The Delhi High Court, while pronouncing its verdict on a riots-related case in 2009, stated:

Though we boast of being the world’s largest democracy and the Delhi being its national capital, the sheer mention of the incidents of 1984 anti-Sikh riots in general and the role played by Delhi Police and state machinery in particular makes our heads hang in shame in the eyes of the world polity.

There are allegations that the government destroyed evidence and shielded the guilty. Asian Age, an Indian daily newspaper, ran a front-page story calling the government actions "the mother of all cover-ups."

From 31 October 1984 to 10 November 1984, human rights groups People's Union for Democratic Rights and People's Union for Civil Liberties conducted an inquiry into the pogroms by interviewing victims of the pogroms, police officers, neighbours of the victims, army personnel and political leaders. In their joint report, entitled Who Are The Guilty?, they concluded:

The attacks on members of the Sikh Community in Delhi and its suburbs during the period, far from being a spontaneous expression of "madness" and of popular "grief and anger" at Mrs. Gandhi's assassination as made out to be by the authorities, were the outcome of a well organised plan marked by acts of both deliberate commissions and omissions by important politicians of the Congress (I) at the top and by authorities in the administration.

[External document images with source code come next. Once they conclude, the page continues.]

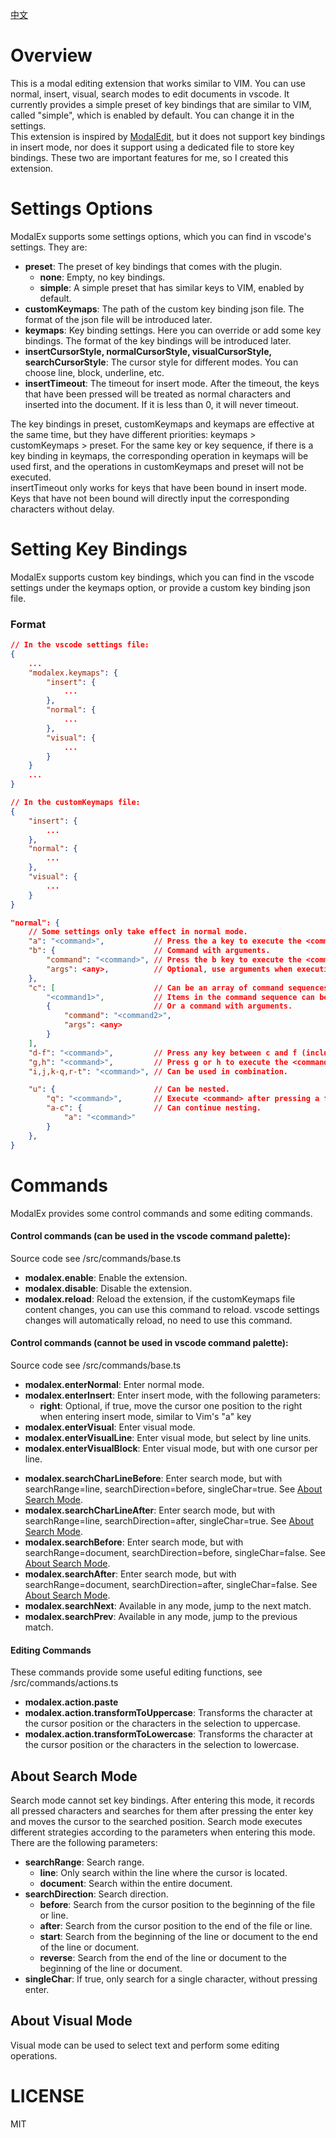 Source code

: [中文](/README-zh.md)

# Overview
This is a modal editing extension that works similar to VIM. You can use normal, insert, visual, search modes to edit documents in vscode. It currently provides a simple preset of key bindings that are similar to VIM, called "simple", which is enabled by default. You can change it in the settings.   
This extension is inspired by [ModalEdit](https://github.com/johtela/vscode-modaledit), but it does not support key bindings in insert mode, nor does it support using a dedicated file to store key bindings. These two are important features for me, so I created this extension.

# Settings Options
ModalEx supports some settings options, which you can find in vscode's settings. They are:

 * **preset**: The preset of key bindings that comes with the plugin.   
     * **none**: Empty, no key bindings.
     * **simple**: A simple preset that has similar keys to VIM, enabled by default.
 * **customKeymaps**: The path of the custom key binding json file. The format of the json file will be introduced later.
 * **keymaps**: Key binding settings. Here you can override or add some key bindings. The format of the key bindings will be introduced later.
 * **insertCursorStyle, normalCursorStyle, visualCursorStyle, searchCursorStyle**: The cursor style for different modes. You can choose line, block, underline, etc.
 * **insertTimeout**: The timeout for insert mode. After the timeout, the keys that have been pressed will be treated as normal characters and inserted into the document. If it is less than 0, it will never timeout.

The key bindings in preset, customKeymaps and keymaps are effective at the same time, but they have different priorities: keymaps > customKeymaps > preset. For the same key or key sequence, if there is a key binding in keymaps, the corresponding operation in keymaps will be used first, and the operations in customKeymaps and preset will not be executed.   
insertTimeout only works for keys that have been bound in insert mode. Keys that have not been bound will directly input the corresponding characters without delay.

# Setting Key Bindings
ModalEx supports custom key bindings, which you can find in the vscode settings under the keymaps option, or provide a custom key binding json file.

### Format
``` json
// In the vscode settings file:
{
    ...
    "modalex.keymaps": {
        "insert": {
            ...
        },
        "normal": {
            ...
        },
        "visual": {
            ...
        }
    }
    ...
}

// In the customKeymaps file:
{
    "insert": {
        ...
    },
    "normal": {
        ...
    },
    "visual": {
        ...
    }
}
```
``` json 
"normal": {
    // Some settings only take effect in normal mode.
    "a": "<command>",           // Press the a key to execute the <command> command.
    "b": {                      // Command with arguments.
        "command": "<command>", // Press the b key to execute the <command> command.
        "args": <any>,          // Optional, use arguments when executing the command.
    },
    "c": [                      // Can be an array of command sequences.
        "<command1>",           // Items in the command sequence can be a string command.
        {                       // Or a command with arguments.
            "command": "<command2>", 
            "args": <any>
        }
    ],
    "d-f": "<command>",         // Press any key between c and f (including c and f) to execute the <command> command.
    "g,h": "<command>",         // Press g or h to execute the <command> command.
    "i,j,k-q,r-t": "<command>", // Can be used in combination.

    "u": {                      // Can be nested.
        "q": "<command>",       // Execute <command> after pressing a followed by q.
        "a-c": {                // Can continue nesting.
            "a": "<command>"
        }
    },
}
```

# Commands
ModalEx provides some control commands and some editing commands.

#### Control commands (can be used in the vscode command palette):
Source code see /src/commands/base.ts
 * **modalex.enable**: Enable the extension.
 * **modalex.disable**: Disable the extension.
 * **modalex.reload**: Reload the extension, if the customKeymaps file content changes, you can use this command to reload. vscode settings changes will automatically reload, no need to use this command.

#### Control commands (cannot be used in vscode command palette):
Source code see /src/commands/base.ts
 * **modalex.enterNormal**: Enter normal mode.
 * **modalex.enterInsert**: Enter insert mode, with the following parameters:
      * **right**: Optional, if true, move the cursor one position to the right when entering insert mode, similar to Vim's "a" key
 * **modalex.enterVisual**: Enter visual mode.
 * **modalex.enterVisualLine**: Enter visual mode, but select by line units.
 * **modalex.enterVisualBlock**: Enter visual mode, but with one cursor per line.
- **modalex.searchCharLineBefore**: Enter search mode, but with searchRange=line, searchDirection=before, singleChar=true. See [About Search Mode](#About-Search-Mode).
- **modalex.searchCharLineAfter**: Enter search mode, but with searchRange=line, searchDirection=after, singleChar=true. See [About Search Mode](#About-Search-Mode).
- **modalex.searchBefore**: Enter search mode, but with searchRange=document, searchDirection=before, singleChar=false. See [About Search Mode](#About-Search-Mode).
- **modalex.searchAfter**: Enter search mode, but with searchRange=document, searchDirection=after, singleChar=false. See [About Search Mode](#About-Search-Mode).
- **modalex.searchNext**: Available in any mode, jump to the next match.
- **modalex.searchPrev**: Available in any mode, jump to the previous match.

#### Editing Commands
These commands provide some useful editing functions, see /src/commands/actions.ts
- **modalex.action.paste**
- **modalex.action.transformToUppercase**: Transforms the character at the cursor position or the characters in the selection to uppercase.
- **modalex.action.transformToLowercase**: Transforms the character at the cursor position or the characters in the selection to lowercase.

## About Search Mode
Search mode cannot set key bindings. After entering this mode, it records all pressed characters and searches for them after pressing the enter key and moves the cursor to the searched position.
Search mode executes different strategies according to the parameters when entering this mode. There are the following parameters:
- **searchRange**: Search range.
    - **line**: Only search within the line where the cursor is located.
    - **document**: Search within the entire document.
- **searchDirection**: Search direction.
    - **before**: Search from the cursor position to the beginning of the file or line.
    - **after**: Search from the cursor position to the end of the file or line.
    - **start**: Search from the beginning of the line or document to the end of the line or document.
    - **reverse**: Search from the end of the line or document to the beginning of the line or document.
- **singleChar**: If true, only search for a single character, without pressing enter.

## About Visual Mode
Visual mode can be used to select text and perform some editing operations.

# LICENSE
MIT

Eyewitness accounts obtained by Time magazine state the Delhi Police looked on as "rioters murdered and raped, having gotten access to voter records that allowed them to mark Sikh homes with large Xs, and large mobs being bused in to large Sikh settlements". Time reported the pogroms only led to minor arrests and that no major politician or police officer had been convicted and quotes Ensaaf, a human rights organisation, as saying the government worked to destroy evidence of involvement by refusing to record First Information Reports.

A Human Rights Watch report published in 1991 on violence between Sikh separatists and the Government of India traces part of the problem back to the government response to the violence:

Despite numerous credible eye-witness accounts that identified many of those involved in the violence, including police and politicians, in the months following the killings, the government sought no prosecutions or indictments of any persons, including officials, accused in any case of murder, rape or arson.

There are allegations that the violence was led and often perpetrated by Indian National Congress activists and sympathizers during the pogrom. The government, then led by the Congress, was widely criticised for doing very little at the time, possibly acting as a conspirator. Voting lists were used to identify Sikh families.

On 31 July 1985, Harjinder Singh Jinda, Sukhdev Singh Sukha and Ranjit Singh Gill of Khalistan Commando Force assassinated Lalit Maken (Member – Parliament of India and a leader of Congress (I)) to take revenge of 1984 Anti Sikh Riots. In a 31-page booklet titled Who Are The Guilty, People's Union for Civil Liberties (PUCL) listed 227 people who led the mobs, Lalit Maken's name was third on the list.

Harjinder Singh Jinda and Sukhdev Singh Sukha also assassinated Congress (I) leader Arjan Dass because of his involvement in 1984 Anti-Sikh pogrom. Arjan Dass's name appeared in various affidavits submitted by Sikh victims to the Nanavati Commission which was headed by Justice G.T. Nanavati, retired Judge of the Supreme Court of India.